One of the officers—Sgt. Miller, was it?—met him halfway and relayed something in hushed tones. The doctor nodded and made a notation on his clipboard. Sgt. Miller turned back to Hannah and pulled something out of his shirt pocket: his business card.
“Call me if you need anything, if you have any questions at all.” His tone was filled with compassion. “I’ll be praying for you, Mrs. Ryan.”
“Thank you.” Hannah took the card, glanced at it, and slipped it into her purse.
Sgt. Miller disappeared down the corridor with the other officer at his side. The man with the doctor seemed to take a cue from that because he pulled up two chairs. He sat beside Hannah while the doctor sat directly in front of her, their knees nearly touching. The doctor cleared his throat and looked into Hannah’s eyes.
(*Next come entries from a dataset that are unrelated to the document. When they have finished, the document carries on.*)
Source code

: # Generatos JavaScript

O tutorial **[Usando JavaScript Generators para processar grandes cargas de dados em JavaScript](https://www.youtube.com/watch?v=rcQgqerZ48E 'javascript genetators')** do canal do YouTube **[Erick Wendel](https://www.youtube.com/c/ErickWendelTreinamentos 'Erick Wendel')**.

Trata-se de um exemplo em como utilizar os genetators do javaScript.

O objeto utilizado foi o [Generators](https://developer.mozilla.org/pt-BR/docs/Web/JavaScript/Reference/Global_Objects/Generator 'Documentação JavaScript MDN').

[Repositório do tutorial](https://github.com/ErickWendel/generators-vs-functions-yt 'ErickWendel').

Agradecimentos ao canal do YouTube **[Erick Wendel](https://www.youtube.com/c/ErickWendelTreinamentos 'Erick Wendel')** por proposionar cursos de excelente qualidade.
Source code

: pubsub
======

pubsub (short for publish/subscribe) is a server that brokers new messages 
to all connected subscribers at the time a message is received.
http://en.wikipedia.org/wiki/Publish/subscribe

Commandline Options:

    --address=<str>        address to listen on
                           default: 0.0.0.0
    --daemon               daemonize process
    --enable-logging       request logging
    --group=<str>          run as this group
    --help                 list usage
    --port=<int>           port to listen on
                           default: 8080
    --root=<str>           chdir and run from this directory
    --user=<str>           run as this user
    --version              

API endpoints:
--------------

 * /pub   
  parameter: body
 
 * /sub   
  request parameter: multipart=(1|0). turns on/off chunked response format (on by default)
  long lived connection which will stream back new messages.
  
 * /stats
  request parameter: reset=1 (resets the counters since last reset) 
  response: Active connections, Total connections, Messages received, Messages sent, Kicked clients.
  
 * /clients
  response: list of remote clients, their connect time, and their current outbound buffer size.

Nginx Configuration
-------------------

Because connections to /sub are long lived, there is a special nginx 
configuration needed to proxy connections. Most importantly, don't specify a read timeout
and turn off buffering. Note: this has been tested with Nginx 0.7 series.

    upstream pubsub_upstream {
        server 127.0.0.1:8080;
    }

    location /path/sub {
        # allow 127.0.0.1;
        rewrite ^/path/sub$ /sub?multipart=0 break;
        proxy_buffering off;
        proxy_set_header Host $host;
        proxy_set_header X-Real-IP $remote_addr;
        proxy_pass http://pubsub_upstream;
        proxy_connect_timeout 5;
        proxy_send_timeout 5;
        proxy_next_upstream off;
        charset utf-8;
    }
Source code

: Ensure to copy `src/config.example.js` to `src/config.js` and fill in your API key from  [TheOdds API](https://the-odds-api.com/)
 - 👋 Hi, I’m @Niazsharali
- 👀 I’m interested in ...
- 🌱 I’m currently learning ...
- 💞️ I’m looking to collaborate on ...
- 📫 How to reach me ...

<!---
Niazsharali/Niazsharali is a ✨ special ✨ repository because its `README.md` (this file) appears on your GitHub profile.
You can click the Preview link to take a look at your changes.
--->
“Mrs. Ryan, I’m Dr. Cleary and this is Scott O’Haver, our hospital chaplain.”
Hannah looked from one man to the other and shook her head, her heart pounding. “This isn’t necessary. There’s been some kind of mistake. My family was in a big vehicle.… It was safe. I just need you to take me to them so I can—”
“Ma’am—” Dr. Cleary interrupted her—“please … let me continue.” He looked like a kind man. Something about him exuded authority and confidence. Reluctantly Hannah settled back in her chair.
“My husband’s a doctor, too.” Hannah watched Dr. Cleary’s reaction carefully.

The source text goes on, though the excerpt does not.